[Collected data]
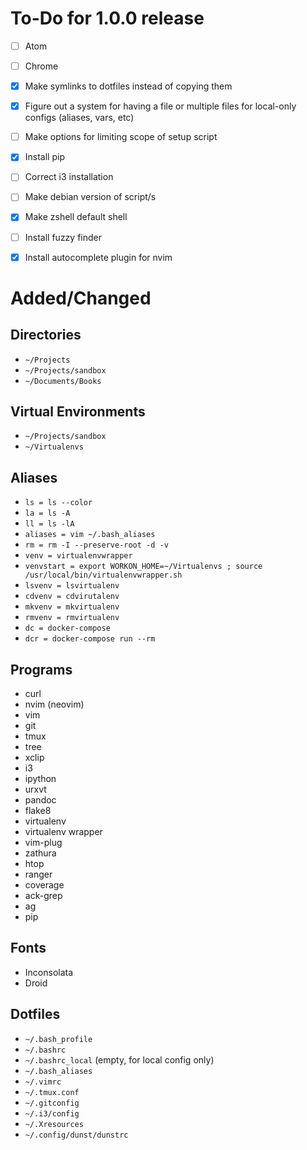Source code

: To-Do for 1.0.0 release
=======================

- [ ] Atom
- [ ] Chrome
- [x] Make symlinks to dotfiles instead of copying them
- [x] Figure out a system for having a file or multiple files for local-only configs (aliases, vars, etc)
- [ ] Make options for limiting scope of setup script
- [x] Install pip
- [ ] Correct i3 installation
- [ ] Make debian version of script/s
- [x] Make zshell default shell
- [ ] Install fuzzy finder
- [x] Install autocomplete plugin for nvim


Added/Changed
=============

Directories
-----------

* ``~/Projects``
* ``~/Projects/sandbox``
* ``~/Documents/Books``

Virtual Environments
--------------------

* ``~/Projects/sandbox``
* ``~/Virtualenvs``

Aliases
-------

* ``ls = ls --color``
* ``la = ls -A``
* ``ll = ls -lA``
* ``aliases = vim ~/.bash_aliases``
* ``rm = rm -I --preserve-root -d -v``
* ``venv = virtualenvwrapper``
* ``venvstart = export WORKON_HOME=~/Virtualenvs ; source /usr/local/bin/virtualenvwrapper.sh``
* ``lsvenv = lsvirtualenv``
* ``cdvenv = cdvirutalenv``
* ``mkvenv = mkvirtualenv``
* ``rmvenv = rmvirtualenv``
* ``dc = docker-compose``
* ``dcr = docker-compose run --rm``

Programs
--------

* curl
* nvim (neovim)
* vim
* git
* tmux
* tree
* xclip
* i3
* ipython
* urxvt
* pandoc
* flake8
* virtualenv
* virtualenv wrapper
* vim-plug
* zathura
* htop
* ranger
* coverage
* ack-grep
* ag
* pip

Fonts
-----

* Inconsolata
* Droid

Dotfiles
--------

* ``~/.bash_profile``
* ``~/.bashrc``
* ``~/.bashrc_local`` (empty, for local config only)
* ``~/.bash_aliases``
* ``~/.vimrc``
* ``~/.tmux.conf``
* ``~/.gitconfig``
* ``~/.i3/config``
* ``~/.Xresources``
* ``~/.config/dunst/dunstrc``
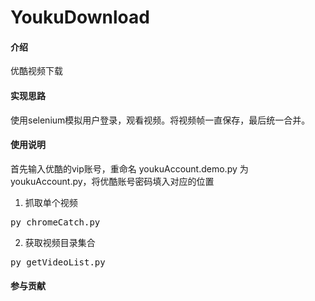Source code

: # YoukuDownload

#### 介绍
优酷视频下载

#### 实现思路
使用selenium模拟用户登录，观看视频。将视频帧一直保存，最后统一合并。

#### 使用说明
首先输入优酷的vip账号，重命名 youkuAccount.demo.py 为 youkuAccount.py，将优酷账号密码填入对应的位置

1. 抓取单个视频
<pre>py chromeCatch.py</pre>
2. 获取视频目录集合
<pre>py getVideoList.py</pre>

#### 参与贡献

---

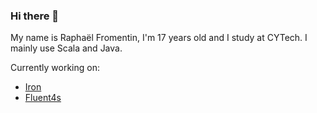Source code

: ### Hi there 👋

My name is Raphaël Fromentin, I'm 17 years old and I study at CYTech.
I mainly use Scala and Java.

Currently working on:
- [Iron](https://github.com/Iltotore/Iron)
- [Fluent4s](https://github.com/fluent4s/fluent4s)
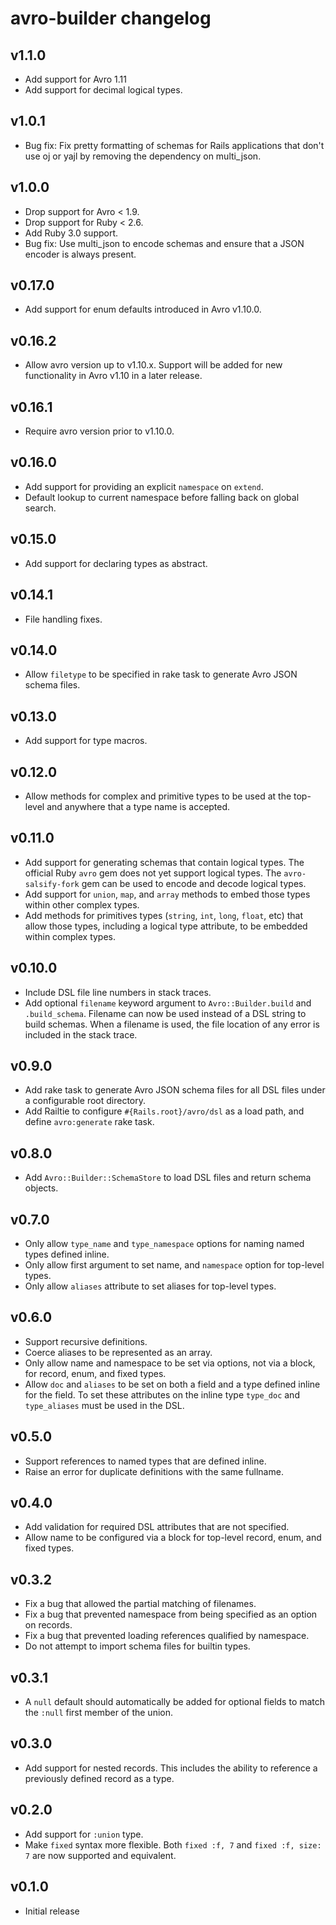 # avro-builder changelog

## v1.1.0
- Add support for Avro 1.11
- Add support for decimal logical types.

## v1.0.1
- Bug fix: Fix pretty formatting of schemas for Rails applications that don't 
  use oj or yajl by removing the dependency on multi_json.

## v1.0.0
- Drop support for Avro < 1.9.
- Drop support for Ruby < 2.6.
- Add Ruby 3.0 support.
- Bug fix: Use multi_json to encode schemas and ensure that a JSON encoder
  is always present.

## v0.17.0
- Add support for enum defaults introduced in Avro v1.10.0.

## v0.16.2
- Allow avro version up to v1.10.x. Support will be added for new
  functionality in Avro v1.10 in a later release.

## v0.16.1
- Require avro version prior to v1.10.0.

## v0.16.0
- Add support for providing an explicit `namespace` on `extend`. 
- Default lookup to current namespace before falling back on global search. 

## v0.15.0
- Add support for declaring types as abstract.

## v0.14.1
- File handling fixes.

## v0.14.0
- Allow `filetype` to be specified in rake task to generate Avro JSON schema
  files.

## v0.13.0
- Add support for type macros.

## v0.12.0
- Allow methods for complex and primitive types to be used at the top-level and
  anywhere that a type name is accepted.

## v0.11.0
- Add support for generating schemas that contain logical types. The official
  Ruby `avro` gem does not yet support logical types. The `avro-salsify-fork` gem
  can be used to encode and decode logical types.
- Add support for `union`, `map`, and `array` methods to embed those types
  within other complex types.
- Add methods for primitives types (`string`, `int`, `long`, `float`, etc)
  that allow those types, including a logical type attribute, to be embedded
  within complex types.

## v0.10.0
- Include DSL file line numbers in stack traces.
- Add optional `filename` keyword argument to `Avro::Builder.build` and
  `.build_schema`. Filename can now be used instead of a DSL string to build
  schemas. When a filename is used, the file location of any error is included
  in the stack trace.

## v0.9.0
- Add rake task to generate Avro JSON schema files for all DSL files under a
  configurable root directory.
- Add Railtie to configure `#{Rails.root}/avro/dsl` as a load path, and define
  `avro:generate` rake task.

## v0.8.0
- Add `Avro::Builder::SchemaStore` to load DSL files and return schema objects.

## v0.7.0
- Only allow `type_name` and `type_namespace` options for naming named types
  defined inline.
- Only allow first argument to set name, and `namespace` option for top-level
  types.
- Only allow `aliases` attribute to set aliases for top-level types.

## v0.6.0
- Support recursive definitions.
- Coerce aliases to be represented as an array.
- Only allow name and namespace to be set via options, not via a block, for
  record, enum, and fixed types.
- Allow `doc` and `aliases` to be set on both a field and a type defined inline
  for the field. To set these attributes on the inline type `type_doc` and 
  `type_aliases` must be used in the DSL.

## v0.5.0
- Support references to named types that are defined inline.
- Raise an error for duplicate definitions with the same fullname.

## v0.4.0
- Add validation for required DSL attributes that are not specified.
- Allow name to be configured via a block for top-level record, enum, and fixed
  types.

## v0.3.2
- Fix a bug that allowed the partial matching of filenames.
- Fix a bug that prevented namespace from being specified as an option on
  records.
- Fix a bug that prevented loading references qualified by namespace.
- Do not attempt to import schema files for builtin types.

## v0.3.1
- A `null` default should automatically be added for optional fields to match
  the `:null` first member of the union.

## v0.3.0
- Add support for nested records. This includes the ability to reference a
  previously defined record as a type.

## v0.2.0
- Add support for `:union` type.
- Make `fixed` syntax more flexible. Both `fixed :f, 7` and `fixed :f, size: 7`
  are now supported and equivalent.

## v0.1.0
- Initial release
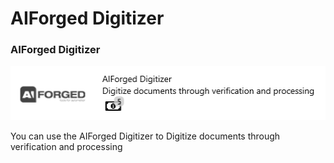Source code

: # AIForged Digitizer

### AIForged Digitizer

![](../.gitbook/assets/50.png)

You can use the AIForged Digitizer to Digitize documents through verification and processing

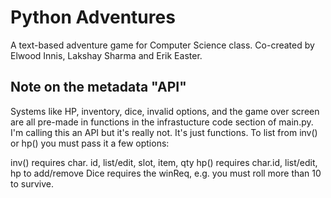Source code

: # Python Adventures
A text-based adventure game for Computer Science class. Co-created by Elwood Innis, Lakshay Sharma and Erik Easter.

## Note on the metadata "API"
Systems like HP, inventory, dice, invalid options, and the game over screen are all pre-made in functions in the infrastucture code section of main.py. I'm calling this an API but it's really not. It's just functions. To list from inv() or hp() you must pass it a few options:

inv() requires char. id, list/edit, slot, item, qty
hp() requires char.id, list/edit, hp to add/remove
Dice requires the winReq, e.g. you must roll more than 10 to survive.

> **PROBLEM DETAILS**
Using the data above, count the lines that include "first" and write the number alone.

> **EXPECTED ANSWER**
2